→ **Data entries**
________________________

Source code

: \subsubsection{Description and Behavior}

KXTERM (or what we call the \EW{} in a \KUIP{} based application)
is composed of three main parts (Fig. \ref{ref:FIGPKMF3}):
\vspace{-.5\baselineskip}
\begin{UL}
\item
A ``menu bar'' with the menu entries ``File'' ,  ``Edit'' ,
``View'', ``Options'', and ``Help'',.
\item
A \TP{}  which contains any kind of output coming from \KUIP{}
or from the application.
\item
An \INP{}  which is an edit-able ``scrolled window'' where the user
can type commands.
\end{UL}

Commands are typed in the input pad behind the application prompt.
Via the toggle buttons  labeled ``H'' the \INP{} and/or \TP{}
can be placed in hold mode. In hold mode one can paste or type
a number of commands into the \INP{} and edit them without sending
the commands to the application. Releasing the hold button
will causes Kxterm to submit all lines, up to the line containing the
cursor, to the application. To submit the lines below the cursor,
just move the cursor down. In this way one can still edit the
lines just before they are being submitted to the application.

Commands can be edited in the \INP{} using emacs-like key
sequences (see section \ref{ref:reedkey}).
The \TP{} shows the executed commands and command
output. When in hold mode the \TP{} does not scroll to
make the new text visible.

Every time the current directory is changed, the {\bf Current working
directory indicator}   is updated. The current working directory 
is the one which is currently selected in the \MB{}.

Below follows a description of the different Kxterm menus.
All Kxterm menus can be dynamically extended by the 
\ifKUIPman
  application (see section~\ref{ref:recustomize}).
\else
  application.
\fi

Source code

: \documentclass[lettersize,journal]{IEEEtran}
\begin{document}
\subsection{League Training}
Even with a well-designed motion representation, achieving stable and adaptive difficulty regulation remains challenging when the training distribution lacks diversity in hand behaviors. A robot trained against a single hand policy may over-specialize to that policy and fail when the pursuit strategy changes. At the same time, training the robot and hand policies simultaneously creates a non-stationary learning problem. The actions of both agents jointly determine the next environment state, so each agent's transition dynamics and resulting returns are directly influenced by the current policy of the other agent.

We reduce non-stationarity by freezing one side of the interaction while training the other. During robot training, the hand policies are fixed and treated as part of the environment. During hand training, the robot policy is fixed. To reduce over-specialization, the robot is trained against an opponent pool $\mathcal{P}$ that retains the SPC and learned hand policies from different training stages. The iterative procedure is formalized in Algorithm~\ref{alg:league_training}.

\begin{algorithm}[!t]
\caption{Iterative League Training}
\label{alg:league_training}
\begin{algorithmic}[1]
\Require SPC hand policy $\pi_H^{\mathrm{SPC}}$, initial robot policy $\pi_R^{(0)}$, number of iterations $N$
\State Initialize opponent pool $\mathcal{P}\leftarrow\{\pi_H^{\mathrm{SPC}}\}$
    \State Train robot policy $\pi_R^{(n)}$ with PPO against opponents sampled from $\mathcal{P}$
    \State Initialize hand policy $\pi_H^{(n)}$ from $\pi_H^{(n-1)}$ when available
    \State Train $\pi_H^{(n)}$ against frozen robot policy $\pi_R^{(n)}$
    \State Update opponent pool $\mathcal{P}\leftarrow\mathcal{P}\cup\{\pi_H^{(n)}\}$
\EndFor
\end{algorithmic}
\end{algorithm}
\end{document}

________________________

→ **Directions**
All lines of the data that hold "from" need to be copied.

→ **Exercise result**
A \TP{}  which contains any kind of output coming from \KUIP{}
or from the application.
We reduce non-stationarity by freezing one side of the interaction while training the other. During robot training, the hand policies are fixed and treated as part of the environment. During hand training, the robot policy is fixed. To reduce over-specialization, the robot is trained against an opponent pool $\mathcal{P}$ that retains the SPC and learned hand policies from different training stages. The iterative procedure is formalized in Algorithm~\ref{alg:league_training}.
    \State Train robot policy $\pi_R^{(n)}$ with PPO against opponents sampled from $\mathcal{P}$
    \State Initialize hand policy $\pi_H^{(n)}$ from $\pi_H^{(n-1)}$ when available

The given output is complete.